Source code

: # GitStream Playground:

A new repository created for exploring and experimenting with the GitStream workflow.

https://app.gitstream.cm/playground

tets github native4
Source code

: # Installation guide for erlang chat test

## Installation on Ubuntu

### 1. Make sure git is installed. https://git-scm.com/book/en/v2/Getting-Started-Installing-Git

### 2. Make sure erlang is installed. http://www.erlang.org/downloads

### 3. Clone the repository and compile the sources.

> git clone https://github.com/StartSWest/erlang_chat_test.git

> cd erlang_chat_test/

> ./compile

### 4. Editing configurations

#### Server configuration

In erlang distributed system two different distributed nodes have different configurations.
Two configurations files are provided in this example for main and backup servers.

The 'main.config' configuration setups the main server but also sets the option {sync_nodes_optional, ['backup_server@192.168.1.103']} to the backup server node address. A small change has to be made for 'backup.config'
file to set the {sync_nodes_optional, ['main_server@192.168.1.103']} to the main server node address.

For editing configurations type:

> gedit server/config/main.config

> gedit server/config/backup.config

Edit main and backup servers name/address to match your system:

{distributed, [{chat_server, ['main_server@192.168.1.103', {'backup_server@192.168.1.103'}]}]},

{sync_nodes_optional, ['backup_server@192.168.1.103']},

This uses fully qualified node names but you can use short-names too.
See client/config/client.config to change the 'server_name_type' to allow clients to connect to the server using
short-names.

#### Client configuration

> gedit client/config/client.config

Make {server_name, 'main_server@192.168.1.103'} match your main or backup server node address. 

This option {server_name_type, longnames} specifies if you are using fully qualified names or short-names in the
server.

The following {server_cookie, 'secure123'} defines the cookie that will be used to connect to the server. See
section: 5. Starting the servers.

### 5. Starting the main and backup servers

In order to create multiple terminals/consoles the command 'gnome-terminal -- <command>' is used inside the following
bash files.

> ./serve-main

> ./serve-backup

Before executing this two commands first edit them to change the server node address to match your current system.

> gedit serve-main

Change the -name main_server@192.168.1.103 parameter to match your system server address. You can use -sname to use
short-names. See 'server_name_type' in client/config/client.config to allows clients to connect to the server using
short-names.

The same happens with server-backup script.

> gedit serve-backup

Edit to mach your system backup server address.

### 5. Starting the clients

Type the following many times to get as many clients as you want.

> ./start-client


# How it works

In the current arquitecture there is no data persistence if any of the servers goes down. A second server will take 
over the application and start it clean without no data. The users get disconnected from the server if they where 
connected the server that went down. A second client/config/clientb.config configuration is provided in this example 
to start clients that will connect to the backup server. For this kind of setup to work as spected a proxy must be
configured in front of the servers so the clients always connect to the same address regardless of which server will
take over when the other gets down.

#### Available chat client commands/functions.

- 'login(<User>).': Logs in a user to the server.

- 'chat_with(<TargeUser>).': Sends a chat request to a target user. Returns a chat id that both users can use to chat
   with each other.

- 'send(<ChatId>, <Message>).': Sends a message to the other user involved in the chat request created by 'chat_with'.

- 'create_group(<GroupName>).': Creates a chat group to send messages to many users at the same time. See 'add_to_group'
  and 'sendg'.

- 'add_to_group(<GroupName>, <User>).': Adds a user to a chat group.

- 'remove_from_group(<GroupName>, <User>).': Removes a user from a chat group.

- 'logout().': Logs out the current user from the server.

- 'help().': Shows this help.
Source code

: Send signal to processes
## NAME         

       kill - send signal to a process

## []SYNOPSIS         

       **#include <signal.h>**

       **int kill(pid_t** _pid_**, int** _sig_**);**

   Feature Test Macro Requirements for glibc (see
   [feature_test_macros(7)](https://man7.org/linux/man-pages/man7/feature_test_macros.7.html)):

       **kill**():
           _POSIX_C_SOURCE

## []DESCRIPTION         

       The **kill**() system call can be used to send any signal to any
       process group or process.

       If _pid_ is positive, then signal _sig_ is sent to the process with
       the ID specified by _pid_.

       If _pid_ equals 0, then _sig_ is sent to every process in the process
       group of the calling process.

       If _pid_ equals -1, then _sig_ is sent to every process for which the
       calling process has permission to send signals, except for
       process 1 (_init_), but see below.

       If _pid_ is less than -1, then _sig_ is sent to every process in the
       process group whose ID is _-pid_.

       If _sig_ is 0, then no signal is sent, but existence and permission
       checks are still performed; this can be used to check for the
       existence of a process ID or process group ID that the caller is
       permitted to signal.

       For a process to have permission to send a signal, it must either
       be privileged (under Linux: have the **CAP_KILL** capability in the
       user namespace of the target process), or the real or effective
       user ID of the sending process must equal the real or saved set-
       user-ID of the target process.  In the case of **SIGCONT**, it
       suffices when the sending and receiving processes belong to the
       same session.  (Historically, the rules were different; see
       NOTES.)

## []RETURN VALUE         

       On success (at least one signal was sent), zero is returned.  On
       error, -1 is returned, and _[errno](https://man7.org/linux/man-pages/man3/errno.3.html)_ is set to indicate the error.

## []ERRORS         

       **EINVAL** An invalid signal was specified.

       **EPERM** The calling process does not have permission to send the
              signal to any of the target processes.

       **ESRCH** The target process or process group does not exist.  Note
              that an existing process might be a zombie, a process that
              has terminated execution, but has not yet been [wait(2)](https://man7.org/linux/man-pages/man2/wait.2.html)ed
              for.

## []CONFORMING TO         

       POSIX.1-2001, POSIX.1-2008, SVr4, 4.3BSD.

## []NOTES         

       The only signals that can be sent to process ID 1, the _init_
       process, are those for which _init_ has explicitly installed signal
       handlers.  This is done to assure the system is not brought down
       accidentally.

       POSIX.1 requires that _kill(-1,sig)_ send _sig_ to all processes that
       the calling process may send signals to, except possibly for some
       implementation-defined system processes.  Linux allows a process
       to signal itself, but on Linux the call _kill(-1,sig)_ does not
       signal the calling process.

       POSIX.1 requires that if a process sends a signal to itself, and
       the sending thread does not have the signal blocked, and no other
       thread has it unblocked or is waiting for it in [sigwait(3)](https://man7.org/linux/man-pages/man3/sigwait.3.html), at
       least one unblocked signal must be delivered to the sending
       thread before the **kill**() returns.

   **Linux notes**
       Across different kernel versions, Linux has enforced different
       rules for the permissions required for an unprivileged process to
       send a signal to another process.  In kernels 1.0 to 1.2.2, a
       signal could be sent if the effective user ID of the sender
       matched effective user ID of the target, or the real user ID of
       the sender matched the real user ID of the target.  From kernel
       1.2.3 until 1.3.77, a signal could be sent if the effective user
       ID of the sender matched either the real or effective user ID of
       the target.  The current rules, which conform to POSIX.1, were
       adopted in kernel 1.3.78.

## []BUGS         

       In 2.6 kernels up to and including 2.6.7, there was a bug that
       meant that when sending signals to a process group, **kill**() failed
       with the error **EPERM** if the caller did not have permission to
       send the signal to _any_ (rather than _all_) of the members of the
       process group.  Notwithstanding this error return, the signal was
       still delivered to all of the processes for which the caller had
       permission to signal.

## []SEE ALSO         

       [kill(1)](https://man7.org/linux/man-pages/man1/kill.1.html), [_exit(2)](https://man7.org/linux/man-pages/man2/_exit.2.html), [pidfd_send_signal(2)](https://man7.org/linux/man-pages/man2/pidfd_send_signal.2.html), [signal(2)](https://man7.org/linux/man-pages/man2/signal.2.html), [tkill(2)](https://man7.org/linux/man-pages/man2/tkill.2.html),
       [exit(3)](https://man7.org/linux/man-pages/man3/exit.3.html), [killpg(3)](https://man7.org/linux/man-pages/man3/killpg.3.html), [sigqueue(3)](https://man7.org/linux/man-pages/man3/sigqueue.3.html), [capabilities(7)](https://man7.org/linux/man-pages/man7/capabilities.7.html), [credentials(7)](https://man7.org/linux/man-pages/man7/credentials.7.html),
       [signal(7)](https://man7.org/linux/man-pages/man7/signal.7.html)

--

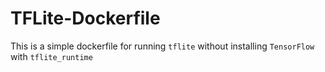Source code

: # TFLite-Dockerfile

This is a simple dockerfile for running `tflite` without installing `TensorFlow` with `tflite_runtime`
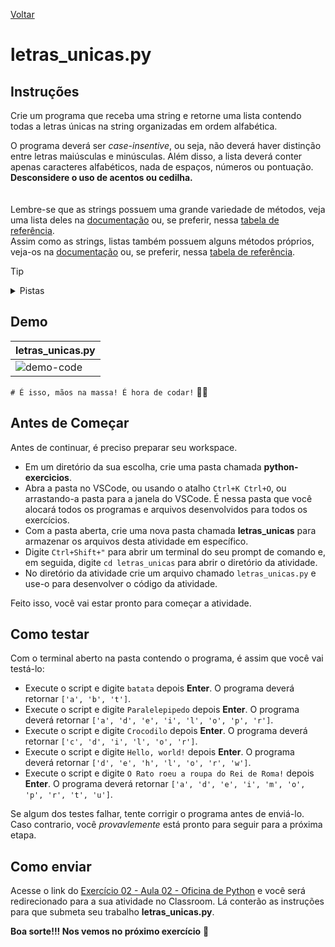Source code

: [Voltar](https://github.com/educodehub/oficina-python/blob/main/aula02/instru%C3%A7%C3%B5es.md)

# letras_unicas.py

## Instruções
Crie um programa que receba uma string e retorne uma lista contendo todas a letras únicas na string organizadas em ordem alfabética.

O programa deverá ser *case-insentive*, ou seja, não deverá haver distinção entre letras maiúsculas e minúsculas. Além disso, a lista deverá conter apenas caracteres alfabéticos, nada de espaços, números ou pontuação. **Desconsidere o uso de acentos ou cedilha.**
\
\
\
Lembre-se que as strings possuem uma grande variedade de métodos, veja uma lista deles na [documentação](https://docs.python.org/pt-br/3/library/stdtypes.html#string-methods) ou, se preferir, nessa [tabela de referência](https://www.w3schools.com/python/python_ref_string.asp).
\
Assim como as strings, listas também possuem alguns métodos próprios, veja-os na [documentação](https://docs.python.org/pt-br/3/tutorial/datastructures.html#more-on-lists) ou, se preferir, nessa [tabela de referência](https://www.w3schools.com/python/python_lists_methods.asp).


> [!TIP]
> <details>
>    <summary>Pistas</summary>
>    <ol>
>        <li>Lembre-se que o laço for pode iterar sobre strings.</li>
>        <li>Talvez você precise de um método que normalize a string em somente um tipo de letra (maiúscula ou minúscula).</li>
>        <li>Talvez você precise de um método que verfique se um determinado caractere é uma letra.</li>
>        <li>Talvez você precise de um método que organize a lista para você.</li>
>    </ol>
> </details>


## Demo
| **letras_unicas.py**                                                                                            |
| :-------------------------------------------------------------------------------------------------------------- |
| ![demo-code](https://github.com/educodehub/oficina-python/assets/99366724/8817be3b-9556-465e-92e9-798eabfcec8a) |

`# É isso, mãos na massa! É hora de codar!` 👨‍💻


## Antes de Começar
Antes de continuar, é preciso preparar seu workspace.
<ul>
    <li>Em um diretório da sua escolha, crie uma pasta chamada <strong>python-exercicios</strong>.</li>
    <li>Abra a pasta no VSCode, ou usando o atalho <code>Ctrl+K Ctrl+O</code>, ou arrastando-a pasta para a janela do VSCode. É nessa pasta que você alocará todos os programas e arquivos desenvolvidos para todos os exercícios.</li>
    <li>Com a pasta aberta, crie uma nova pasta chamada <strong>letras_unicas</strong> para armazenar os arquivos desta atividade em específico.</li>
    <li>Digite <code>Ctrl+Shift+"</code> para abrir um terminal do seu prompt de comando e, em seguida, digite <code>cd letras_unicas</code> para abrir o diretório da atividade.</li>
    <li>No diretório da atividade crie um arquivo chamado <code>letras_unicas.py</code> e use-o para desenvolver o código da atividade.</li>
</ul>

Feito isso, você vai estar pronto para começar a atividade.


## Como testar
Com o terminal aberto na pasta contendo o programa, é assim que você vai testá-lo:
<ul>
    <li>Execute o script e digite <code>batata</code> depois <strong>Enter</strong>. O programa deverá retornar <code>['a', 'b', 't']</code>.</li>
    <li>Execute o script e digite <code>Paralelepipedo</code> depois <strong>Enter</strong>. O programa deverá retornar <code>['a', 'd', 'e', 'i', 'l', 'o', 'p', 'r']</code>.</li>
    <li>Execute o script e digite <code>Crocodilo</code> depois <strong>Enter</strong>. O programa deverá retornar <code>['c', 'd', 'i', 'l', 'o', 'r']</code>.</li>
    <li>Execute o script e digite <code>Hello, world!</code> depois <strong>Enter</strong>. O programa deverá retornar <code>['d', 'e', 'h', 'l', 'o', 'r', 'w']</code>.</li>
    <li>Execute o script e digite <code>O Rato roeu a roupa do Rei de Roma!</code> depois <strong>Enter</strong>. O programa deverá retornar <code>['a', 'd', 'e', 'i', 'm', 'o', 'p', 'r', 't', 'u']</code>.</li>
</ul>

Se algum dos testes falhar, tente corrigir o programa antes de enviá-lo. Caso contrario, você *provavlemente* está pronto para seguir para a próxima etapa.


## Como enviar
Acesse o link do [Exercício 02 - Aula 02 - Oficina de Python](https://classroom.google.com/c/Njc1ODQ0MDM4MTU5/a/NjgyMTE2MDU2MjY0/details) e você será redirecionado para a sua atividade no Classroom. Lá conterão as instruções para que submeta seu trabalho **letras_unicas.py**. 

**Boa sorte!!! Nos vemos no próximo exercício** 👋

--- REQUIREMENT ---
From the line containing "calling process has" down to the line containing "be privileged (under" in the material above, reproduce every line exactly, including the two end lines.

--- WRITTEN RESPONSE ---
       calling process has permission to send signals, except for
       process 1 (_init_), but see below.

       If _pid_ is less than -1, then _sig_ is sent to every process in the
       process group whose ID is _-pid_.

       If _sig_ is 0, then no signal is sent, but existence and permission
       checks are still performed; this can be used to check for the
       existence of a process ID or process group ID that the caller is
       permitted to signal.

       For a process to have permission to send a signal, it must either
       be privileged (under Linux: have the **CAP_KILL** capability in the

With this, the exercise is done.